The party's ballots had been disappearing mysteriously from polling places, which prompted Andersson to fund a campaign to inform people how they could vote for the party anyway. At first he had preferred to remain anonymous not to overshadow the cause, but when it was later revealed he was the donor he did not mind.
In sharp contrast, he did mind being "used" in last year's U.S. presidential election. In an attempt to appeal to voters, candidates John McCain and Barack Obama released their top ten favorite songs. McCain's list included ABBA hits "Dancing Queen" and "Take a Chance on Me."
"We did not appreciate that at all," Andersson said with a grimace of aversion, adding he and Ulvaeus complained to the McCain campaign.
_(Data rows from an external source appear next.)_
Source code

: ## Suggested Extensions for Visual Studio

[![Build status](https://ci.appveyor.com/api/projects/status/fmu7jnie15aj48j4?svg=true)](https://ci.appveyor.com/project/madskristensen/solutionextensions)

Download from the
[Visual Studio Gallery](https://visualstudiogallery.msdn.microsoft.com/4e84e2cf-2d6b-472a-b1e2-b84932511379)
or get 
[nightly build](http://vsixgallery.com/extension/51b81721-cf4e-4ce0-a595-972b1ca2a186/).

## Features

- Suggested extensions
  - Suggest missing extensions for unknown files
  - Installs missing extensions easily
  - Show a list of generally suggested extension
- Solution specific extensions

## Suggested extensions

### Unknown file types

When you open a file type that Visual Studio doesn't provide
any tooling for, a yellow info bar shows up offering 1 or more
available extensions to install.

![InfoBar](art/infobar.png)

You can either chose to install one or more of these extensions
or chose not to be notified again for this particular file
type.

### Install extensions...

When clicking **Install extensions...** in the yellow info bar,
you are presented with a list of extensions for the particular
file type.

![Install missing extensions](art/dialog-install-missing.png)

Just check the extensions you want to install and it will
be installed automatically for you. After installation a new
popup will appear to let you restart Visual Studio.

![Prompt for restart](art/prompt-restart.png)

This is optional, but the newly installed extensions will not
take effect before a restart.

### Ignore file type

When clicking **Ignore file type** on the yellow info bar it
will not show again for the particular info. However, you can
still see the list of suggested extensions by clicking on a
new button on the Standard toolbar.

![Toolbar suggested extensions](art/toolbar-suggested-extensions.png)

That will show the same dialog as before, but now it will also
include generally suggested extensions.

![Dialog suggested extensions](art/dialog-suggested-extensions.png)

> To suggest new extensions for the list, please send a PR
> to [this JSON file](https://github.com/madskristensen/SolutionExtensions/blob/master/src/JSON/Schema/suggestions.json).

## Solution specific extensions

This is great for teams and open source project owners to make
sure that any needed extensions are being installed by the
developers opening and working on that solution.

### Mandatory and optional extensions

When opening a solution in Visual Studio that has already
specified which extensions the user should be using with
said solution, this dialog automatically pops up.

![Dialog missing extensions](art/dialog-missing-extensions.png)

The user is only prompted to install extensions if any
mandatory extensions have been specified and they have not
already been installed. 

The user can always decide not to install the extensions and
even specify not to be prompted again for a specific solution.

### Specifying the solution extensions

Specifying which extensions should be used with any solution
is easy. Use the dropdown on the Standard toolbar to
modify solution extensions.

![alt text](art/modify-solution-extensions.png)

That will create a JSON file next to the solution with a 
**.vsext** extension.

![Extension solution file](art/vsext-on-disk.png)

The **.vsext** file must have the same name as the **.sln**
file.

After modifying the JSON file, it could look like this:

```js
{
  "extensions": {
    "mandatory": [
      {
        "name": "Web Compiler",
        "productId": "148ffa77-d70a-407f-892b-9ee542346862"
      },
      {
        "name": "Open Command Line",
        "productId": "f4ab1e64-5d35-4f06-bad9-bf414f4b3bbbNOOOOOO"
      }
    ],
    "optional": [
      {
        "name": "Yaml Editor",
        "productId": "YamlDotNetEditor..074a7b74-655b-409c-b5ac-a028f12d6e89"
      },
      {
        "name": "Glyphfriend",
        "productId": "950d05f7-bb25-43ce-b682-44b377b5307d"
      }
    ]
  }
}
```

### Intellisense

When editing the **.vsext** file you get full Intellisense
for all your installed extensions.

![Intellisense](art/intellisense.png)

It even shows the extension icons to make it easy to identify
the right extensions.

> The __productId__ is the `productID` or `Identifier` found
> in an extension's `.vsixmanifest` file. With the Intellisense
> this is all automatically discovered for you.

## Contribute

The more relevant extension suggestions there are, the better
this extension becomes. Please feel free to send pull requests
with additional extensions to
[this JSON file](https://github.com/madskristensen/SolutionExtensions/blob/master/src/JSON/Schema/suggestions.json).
Pressed to pick his three favorite ABBA songs, he chose "Dancing Queen", "The Winner Takes It All" and "The Day Before You Came" that describes the story of a woman's mundane life before she met her lover. Andersson said he liked it for its strong story, its special "atypical" music and the fact it was the group's last song.
Reflecting over the power of music in a social-political context, Andersson considered the possibilities of subtly marrying music with a discussion about equality between men and women – a cause he held close to heart.
For example, Mamma Mia!, did in fact have a strong feminist message, but dressed up in the Trojan horse of ABBA's music it became widely popular.
"Maybe we should continue on that theme. I think I am beginning to feel inspired."